**What you should do**
Look through the entries below and count the lines with "contextualização" in them; the reply is the number alone.

**The input**

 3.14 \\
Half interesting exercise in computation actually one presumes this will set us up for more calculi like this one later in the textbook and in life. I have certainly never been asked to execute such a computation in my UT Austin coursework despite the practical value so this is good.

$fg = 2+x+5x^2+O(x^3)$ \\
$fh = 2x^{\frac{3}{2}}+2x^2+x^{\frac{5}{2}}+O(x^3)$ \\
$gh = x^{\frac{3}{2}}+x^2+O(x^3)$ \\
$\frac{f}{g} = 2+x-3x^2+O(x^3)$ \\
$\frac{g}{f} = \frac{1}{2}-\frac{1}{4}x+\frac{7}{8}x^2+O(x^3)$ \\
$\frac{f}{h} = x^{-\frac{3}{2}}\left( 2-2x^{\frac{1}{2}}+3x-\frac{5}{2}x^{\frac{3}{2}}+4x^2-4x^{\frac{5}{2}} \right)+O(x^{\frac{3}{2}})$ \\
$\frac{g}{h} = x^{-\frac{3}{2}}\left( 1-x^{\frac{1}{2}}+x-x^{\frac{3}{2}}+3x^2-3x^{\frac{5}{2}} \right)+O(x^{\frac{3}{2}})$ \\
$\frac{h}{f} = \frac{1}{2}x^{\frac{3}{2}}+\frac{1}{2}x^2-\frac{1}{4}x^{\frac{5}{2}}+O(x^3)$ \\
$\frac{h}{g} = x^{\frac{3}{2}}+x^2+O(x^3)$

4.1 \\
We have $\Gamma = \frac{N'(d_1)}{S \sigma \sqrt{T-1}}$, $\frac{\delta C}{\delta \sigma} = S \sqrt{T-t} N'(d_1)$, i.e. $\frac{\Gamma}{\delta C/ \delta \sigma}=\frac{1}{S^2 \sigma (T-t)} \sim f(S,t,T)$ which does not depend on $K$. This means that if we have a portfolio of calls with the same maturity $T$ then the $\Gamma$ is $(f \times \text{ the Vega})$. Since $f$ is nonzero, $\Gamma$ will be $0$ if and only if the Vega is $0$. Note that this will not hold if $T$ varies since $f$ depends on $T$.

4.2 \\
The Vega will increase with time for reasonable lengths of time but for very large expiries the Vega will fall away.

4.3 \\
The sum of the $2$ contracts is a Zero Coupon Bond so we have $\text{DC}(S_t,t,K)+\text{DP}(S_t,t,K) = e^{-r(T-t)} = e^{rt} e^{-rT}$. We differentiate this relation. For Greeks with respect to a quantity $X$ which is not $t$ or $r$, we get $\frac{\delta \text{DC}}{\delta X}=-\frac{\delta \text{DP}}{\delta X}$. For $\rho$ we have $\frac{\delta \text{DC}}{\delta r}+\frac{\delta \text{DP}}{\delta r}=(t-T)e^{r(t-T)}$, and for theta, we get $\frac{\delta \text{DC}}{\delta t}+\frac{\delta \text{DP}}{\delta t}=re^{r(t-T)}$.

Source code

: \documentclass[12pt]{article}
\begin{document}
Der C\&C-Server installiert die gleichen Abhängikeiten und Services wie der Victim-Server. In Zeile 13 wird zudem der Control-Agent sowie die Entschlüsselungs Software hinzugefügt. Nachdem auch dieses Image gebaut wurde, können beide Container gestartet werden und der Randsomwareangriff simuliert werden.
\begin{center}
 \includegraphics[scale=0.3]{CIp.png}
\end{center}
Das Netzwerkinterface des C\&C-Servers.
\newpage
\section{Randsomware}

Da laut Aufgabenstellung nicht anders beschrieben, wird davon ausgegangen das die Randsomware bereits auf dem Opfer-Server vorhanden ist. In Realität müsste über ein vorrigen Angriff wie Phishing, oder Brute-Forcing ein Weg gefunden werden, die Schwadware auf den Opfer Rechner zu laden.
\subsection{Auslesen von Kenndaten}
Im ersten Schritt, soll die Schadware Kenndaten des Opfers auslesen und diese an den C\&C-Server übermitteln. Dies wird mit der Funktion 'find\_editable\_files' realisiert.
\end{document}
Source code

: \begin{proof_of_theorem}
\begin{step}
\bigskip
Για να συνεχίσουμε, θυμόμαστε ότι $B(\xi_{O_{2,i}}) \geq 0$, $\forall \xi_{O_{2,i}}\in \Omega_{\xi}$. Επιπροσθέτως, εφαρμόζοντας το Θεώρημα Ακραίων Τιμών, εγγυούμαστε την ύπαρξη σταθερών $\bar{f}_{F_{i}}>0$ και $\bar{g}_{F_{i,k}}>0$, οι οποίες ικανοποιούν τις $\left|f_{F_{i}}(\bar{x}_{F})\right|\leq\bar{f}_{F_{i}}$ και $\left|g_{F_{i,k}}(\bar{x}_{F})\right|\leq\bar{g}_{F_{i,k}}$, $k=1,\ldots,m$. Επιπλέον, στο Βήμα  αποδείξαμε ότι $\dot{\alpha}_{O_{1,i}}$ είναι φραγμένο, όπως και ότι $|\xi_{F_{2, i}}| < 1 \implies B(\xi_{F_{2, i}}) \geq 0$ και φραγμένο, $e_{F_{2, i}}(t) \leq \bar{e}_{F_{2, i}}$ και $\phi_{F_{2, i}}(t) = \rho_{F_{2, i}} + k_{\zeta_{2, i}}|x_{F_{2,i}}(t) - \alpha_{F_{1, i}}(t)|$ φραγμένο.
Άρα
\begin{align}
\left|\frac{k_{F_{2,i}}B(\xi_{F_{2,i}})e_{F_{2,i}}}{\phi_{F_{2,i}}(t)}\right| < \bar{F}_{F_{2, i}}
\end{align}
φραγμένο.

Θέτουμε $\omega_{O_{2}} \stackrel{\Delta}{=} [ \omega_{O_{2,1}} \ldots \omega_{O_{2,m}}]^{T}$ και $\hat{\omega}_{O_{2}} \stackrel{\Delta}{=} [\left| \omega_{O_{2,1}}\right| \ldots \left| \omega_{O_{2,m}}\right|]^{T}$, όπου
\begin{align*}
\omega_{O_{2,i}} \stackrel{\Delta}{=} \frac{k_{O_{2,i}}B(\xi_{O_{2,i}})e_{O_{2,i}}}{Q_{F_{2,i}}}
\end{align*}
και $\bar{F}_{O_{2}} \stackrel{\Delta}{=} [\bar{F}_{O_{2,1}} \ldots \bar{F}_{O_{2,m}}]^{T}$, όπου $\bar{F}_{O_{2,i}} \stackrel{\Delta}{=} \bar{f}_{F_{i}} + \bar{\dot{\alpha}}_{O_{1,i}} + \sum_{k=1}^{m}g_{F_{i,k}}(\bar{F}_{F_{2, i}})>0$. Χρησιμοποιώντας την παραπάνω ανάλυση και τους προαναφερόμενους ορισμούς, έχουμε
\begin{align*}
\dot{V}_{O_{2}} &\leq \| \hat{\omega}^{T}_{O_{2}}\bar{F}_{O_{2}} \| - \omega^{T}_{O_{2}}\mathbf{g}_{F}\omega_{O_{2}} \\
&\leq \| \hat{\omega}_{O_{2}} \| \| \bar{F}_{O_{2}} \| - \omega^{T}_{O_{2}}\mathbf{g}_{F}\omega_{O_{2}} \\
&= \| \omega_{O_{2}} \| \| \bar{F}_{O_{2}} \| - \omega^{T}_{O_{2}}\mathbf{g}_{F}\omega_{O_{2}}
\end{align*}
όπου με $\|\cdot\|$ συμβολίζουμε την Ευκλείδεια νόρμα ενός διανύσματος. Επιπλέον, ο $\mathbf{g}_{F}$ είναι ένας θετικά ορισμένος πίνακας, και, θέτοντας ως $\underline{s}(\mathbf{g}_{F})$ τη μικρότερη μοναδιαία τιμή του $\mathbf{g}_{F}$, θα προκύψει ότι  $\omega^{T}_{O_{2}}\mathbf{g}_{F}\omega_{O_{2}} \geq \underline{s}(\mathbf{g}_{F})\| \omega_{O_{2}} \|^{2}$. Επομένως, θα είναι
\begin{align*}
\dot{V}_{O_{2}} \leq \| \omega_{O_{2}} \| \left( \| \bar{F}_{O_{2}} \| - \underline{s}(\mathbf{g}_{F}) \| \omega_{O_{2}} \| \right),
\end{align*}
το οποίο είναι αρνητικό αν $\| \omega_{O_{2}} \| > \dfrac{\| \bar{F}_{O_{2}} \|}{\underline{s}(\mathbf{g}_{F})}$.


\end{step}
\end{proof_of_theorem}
--
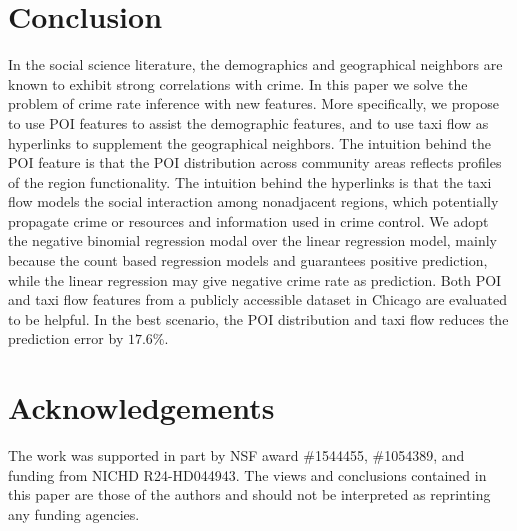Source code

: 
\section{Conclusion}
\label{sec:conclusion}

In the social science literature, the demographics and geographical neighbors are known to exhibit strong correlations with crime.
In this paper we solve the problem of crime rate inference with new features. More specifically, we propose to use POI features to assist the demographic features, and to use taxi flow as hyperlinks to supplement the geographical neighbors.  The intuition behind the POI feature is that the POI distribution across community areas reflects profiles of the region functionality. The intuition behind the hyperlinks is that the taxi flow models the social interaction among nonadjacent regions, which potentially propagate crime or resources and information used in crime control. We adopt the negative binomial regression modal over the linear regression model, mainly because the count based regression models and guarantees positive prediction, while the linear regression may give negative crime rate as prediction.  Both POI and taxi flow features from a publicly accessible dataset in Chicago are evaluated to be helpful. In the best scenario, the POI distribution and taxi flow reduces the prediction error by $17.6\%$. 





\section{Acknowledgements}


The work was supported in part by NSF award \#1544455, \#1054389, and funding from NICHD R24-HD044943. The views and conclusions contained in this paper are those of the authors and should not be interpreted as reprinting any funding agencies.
--
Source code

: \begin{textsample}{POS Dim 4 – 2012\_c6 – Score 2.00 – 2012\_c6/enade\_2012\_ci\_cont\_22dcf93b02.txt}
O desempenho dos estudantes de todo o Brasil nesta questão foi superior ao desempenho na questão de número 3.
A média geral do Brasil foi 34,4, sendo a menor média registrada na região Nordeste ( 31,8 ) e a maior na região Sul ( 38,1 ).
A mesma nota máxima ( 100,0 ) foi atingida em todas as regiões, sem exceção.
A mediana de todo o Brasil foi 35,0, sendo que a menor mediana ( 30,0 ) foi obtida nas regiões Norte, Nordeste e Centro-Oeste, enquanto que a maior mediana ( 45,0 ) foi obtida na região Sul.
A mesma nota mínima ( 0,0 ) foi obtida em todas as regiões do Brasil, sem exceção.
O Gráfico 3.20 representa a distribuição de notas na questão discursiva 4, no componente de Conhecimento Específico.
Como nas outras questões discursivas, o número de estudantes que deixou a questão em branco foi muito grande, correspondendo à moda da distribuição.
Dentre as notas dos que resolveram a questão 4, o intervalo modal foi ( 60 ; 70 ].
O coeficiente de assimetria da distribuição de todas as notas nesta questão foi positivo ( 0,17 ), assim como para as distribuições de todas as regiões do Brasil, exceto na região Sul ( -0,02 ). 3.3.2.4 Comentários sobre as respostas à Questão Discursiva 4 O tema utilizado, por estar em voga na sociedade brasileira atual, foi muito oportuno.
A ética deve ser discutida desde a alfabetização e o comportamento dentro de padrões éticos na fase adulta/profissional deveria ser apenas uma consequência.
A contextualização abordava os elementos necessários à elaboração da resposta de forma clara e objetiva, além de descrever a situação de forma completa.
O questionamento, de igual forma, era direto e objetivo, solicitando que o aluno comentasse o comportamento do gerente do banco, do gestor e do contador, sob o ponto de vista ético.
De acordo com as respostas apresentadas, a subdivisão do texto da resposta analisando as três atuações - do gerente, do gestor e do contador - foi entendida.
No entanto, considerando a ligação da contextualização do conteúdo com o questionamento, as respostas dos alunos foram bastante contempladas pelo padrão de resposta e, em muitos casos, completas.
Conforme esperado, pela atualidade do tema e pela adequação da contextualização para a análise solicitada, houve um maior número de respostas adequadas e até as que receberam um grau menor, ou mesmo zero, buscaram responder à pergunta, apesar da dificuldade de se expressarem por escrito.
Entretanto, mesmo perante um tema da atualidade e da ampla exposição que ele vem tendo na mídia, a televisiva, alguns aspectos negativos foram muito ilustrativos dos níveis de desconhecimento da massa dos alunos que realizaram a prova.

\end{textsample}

**Output for this exercise**
3